Zapis czatu inwestorskiego
Moderator: Komputronik, notowany na GPW niemal od dekady, chce zakończyć swoją giełdową przygodę. 13.04 Marinera Invest ogłosiło wezwanie na akcje dystrybutora sprzętu IT i chce wycofać firmę z warszawskiego parkietu. Zapisy na sprzedaż akcji w wezwaniu potrwają do 7.07.2017. To już kolejna firma, która w tym roku chce wyjść z warszawskiego parkietu. Na czat z Wojciechem Buczkowskim – Prezesem Komputronik S.A. oraz głównym wzywającym do sprzedaży akcji zapraszamy dnia 4 lipca 2017 roku o godzinie 12:00.
Moderator: Witam serdecznie. Zapraszam do zadawania pytań. Prosze jednak jedynie o rozsądne pytania merytoryczne. Wojciech Buczkowski
contrader: Jako jeden z powodów zejścia z giełdy podał Pan \"trend boczny\" na akcjach Komputronika. Czy planował Pan sprzedaż jakiegoś pakietu akcji przy wyższej cenie?
Wojciech Buczkowski: Od dłuższego czasu nie ma wyższej ceny, więc trudno takie rozważania snuć. Pewnie gdyby cena była znacznie wyższa to mógłbym rozważyć sprzedaż. Mam tylko nieodparte wrażenie, że nikt drożej kupić nie chce. Rozmowy trwają, aczkolwiek partnerzy są na tyle nieprzewidywalni, że niczego nie można deklarować. Jeśli miałoby dojść do konsensusu, to zapewne odpisy będą duże (proszę nie pytać dokładnie jakie, bo to nie jest ustalone)
inwestor: Witam,
Wojciech Buczkowski: dzień dobry
inwestor: Czy mozna spodziewac sie zawarcia ugody z CCE jeszcze w tym roku?
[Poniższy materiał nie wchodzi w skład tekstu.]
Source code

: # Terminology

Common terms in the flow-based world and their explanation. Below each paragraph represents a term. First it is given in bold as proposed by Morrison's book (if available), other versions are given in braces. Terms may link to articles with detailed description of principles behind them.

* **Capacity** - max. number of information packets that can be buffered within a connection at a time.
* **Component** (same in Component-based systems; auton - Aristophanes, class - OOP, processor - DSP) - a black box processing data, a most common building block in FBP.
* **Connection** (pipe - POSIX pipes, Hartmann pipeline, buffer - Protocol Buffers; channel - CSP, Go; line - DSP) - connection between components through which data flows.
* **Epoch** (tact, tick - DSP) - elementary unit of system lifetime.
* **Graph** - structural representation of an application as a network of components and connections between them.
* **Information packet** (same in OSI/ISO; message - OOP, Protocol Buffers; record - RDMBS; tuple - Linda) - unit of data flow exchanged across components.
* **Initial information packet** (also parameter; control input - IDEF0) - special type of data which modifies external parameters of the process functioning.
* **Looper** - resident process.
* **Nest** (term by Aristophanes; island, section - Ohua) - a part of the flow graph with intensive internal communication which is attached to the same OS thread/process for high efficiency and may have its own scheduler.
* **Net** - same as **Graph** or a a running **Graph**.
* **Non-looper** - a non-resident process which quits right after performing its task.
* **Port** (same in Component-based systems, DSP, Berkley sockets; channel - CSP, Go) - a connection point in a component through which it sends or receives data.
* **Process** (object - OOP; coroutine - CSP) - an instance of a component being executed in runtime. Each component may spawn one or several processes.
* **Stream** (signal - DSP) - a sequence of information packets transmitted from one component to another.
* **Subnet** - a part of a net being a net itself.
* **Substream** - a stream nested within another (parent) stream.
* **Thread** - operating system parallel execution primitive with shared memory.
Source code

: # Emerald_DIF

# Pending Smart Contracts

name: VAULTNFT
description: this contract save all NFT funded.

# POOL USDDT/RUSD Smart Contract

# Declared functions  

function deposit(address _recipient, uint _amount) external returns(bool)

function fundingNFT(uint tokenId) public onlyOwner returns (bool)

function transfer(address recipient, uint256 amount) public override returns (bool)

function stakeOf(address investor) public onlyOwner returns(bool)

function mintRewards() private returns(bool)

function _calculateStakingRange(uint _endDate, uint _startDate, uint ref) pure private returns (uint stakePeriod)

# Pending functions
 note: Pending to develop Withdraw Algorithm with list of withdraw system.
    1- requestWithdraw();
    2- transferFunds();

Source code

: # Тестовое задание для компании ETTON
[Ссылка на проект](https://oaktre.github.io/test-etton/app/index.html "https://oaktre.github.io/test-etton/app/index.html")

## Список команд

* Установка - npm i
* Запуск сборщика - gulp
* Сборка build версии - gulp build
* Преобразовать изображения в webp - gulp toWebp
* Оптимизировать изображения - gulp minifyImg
Jakiego rzedu odpisow nalezaloby sie spodziewac?
Wojciech Buczkowski: Rozmowy trwają, aczkolwiek partnerzy są na tyle nieprzewidywalni, że niczego nie można deklarować. Jeśli miałoby dojść do konsensusu, to zapewne odpisy będą duże (proszę nie pytać dokładnie jakie, bo to nie jest ustalone)
contrader: Czysto hipotetycznie- gdyby pojawił się inwestor, który zaoferowałby 10-12 zł za akcję Komputronika, czy sprzedałby Pan swój pakiet? :)
Wojciech Buczkowski: Przy wyższym poziomach niż w ostatnich latach cen pewnie mógłbym rozważać takie transakcje. Jednak negocjacje w takich sprawach nie są prowadzone na chatach.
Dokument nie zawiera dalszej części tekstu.